Peter Loach, who heads fund research at BMO Nesbitt Burns Inc., agrees. "The financial services industry is one of the few sectors where consumers shy away from bargains."
Mackenzie Cundill Security Fund underperformed the index by a wide margin in 1999 and 2000, he recalled. But the fund was up 2.9 per cent when the index lost 12.6 per cent in 2001, and up 4.1 per cent when the benchmark tumbled 12.5 per cent in 2002.
Among the 30 largest Canadian equity and Canadian focused equity funds, Dynamic Canadian Growth, run by Rohit Sehgal, and TD Canadian Equity, helmed by John Smolinski, outperformed both the index and the iShares 60 ETF during the past 12 months.
While investors may be tempted to switch into Dynamic Canadian Growth, they should understand it is a "turbo-charged growth fund" and there is a "lot of trading going on," Mr.

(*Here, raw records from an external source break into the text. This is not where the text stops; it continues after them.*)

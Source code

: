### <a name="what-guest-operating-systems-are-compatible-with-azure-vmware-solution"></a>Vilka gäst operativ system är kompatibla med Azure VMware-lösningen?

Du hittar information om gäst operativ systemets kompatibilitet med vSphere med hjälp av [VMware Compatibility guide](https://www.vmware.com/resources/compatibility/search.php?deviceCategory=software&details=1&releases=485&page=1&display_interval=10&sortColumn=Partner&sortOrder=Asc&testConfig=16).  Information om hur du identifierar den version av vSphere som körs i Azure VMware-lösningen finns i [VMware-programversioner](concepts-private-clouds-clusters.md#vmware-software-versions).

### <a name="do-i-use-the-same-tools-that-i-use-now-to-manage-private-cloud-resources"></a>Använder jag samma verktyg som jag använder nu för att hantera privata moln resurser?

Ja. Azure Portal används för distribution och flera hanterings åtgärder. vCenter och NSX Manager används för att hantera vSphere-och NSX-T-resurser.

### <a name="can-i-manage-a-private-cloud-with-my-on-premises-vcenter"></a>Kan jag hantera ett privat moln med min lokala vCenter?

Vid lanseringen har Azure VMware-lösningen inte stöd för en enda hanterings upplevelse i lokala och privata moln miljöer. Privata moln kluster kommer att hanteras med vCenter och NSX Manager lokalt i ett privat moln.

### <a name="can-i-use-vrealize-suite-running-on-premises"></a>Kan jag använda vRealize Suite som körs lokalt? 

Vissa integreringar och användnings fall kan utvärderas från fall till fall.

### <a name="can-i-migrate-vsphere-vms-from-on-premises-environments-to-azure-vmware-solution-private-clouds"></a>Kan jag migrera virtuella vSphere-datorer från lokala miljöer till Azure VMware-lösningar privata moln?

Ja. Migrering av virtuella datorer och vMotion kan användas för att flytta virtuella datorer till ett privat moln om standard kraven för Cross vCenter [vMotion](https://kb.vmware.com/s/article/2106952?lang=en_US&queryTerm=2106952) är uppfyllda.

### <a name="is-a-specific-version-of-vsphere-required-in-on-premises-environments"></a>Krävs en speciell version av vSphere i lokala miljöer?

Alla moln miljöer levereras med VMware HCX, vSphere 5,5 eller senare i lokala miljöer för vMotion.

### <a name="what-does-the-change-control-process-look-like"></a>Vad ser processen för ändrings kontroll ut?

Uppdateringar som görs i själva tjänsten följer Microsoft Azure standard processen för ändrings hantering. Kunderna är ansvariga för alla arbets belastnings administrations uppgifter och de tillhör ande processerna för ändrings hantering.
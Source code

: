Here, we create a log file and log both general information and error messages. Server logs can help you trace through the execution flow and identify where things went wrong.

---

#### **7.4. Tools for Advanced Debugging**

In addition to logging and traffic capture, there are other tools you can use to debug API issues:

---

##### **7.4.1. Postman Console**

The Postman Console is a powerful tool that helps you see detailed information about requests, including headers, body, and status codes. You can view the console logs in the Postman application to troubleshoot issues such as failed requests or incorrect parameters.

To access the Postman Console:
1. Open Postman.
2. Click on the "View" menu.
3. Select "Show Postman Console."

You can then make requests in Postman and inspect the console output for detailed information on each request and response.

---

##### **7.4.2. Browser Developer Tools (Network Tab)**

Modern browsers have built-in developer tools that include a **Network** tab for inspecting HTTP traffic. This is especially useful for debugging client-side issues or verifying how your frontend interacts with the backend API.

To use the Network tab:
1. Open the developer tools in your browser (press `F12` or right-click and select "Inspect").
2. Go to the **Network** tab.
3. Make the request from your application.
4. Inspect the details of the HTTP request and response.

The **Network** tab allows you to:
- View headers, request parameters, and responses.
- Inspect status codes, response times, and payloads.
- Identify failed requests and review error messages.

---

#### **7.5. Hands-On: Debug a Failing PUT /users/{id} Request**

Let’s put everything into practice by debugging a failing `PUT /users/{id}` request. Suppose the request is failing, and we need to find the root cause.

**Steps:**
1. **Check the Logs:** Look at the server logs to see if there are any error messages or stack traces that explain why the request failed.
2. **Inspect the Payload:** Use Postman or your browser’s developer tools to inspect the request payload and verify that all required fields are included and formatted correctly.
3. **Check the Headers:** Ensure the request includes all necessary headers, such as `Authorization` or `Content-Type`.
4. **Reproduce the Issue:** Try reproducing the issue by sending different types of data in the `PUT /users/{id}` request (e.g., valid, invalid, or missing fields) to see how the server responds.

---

Benincasa said. "It's quite aggressive.
"There is nothing wrong with it - that's the strategy. But investors should be aware of the downside risks of that strategy," adding he wouldn't be surprised to see the fund experience heavy losses in a down market.

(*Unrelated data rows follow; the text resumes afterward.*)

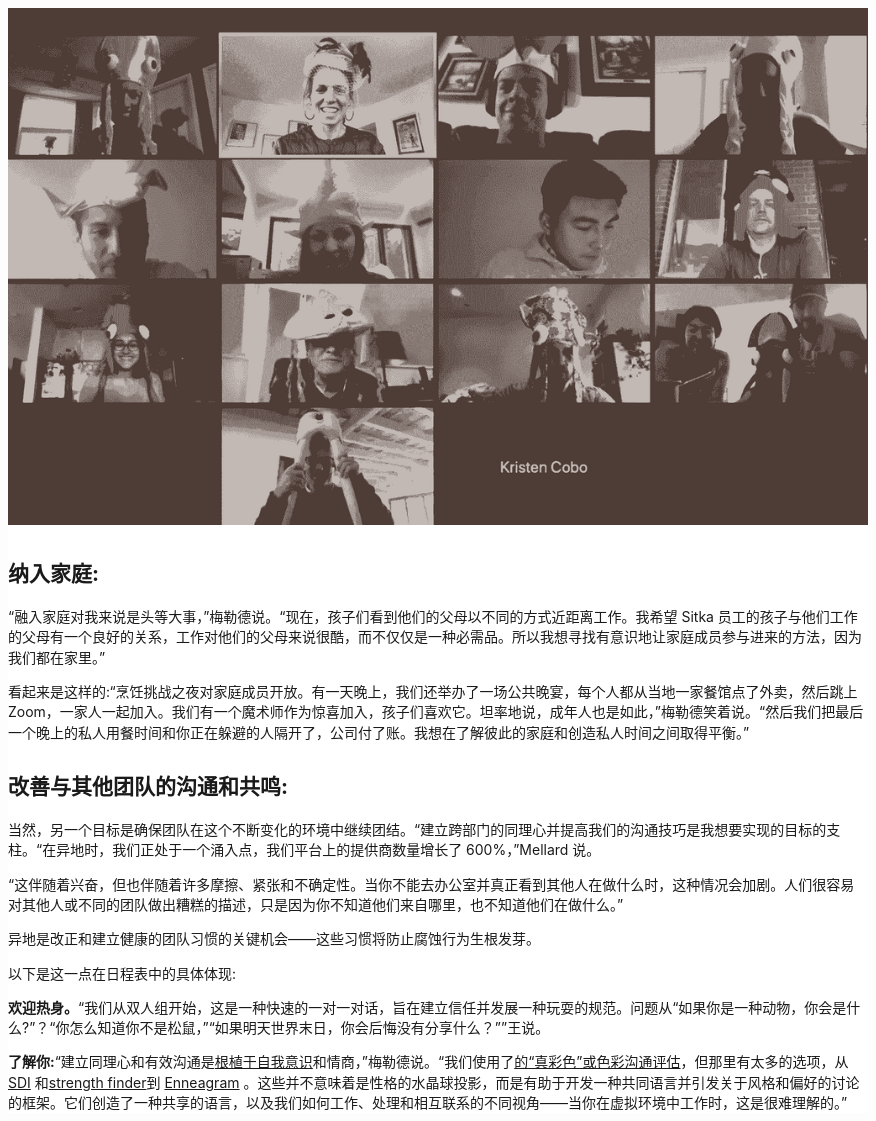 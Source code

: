 ![](img/3855df259c623f1ccc5988d992862a98.png)

## 纳入家庭:

“融入家庭对我来说是头等大事，”梅勒德说。“现在，孩子们看到他们的父母以不同的方式近距离工作。我希望 Sitka 员工的孩子与他们工作的父母有一个良好的关系，工作对他们的父母来说很酷，而不仅仅是一种必需品。所以我想寻找有意识地让家庭成员参与进来的方法，因为我们都在家里。”

看起来是这样的:“烹饪挑战之夜对家庭成员开放。有一天晚上，我们还举办了一场公共晚宴，每个人都从当地一家餐馆点了外卖，然后跳上 Zoom，一家人一起加入。我们有一个魔术师作为惊喜加入，孩子们喜欢它。坦率地说，成年人也是如此，”梅勒德笑着说。“然后我们把最后一个晚上的私人用餐时间和你正在躲避的人隔开了，公司付了账。我想在了解彼此的家庭和创造私人时间之间取得平衡。”

## 改善与其他团队的沟通和共鸣:

当然，另一个目标是确保团队在这个不断变化的环境中继续团结。“建立跨部门的同理心并提高我们的沟通技巧是我想要实现的目标的支柱。“在异地时，我们正处于一个涌入点，我们平台上的提供商数量增长了 600%，”Mellard 说。

“这伴随着兴奋，但也伴随着许多摩擦、紧张和不确定性。当你不能去办公室并真正看到其他人在做什么时，这种情况会加剧。人们很容易对其他人或不同的团队做出糟糕的描述，只是因为你不知道他们来自哪里，也不知道他们在做什么。”

异地是改正和建立健康的团队习惯的关键机会——这些习惯将防止腐蚀行为生根发芽。

以下是这一点在日程表中的具体体现:

**欢迎热身。**“我们从双人组开始，这是一种快速的一对一对话，旨在建立信任并发展一种玩耍的规范。问题从“如果你是一种动物，你会是什么?”？“你怎么知道你不是松鼠，”“如果明天世界末日，你会后悔没有分享什么？””王说。

**了解你:**“建立同理心和有效沟通是[根植于自我意识](https://firstround.com/review/hit-the-emotional-gym-the-founders-framework-for-emotional-fitness/#text_edfbe2e613e94971ad06151ddac33c67 "null")和情商，”梅勒德说。“我们使用了[的“真彩色”或色彩沟通评估](https://truecolorsintl.com/what-is-true-colors/ "null")，但那里有太多的选项，从 [SDI](https://totalsdi.com/assessments/overview/ "null") 和[strength finder](https://www.gallup.com/cliftonstrengths/en/strengthsfinder.aspx "null")到 [Enneagram](https://tests.enneagraminstitute.com/orders/create "null") 。这些并不意味着是性格的水晶球投影，而是有助于开发一种共同语言并引发关于风格和偏好的讨论的框架。它们创造了一种共享的语言，以及我们如何工作、处理和相互联系的不同视角——当你在虚拟环境中工作时，这是很难理解的。”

Mr. Sehgal's momentum fund should be viewed as a "complement to one's portfolio" as opposed to a key holding, while the TD Canadian Equity could be considered a core fund, he said.
The TD fund, which focuses on buying growth stocks at reasonable prices, is "firing on all cylinders" he said. "The fund's outperformance is mainly attributable to the fund's overweight in energy - about 39 per cent versus 32 per cent for the S&P/TSX.
"It has a much lower exposure to the struggling financial services sector - about 13 per cent, compared with the 27 per cent for the TSX."
Investors with a heavy weighting in value-oriented funds with little or no commodity exposure might consider adding a resource fund to their portfolio, Mr. Benincasa said. "Mackenzie Universal World Resource is one of our favourites."
While the iShares Canadian Large-Cap 60 ETF might hold appeal, investors should realize that the top 15 names represent nearly 60 per cent of its portfolio, he said. "It will do well on the upside, but it can also do as bad on the downside, especially, if those top names start to flounder in the future."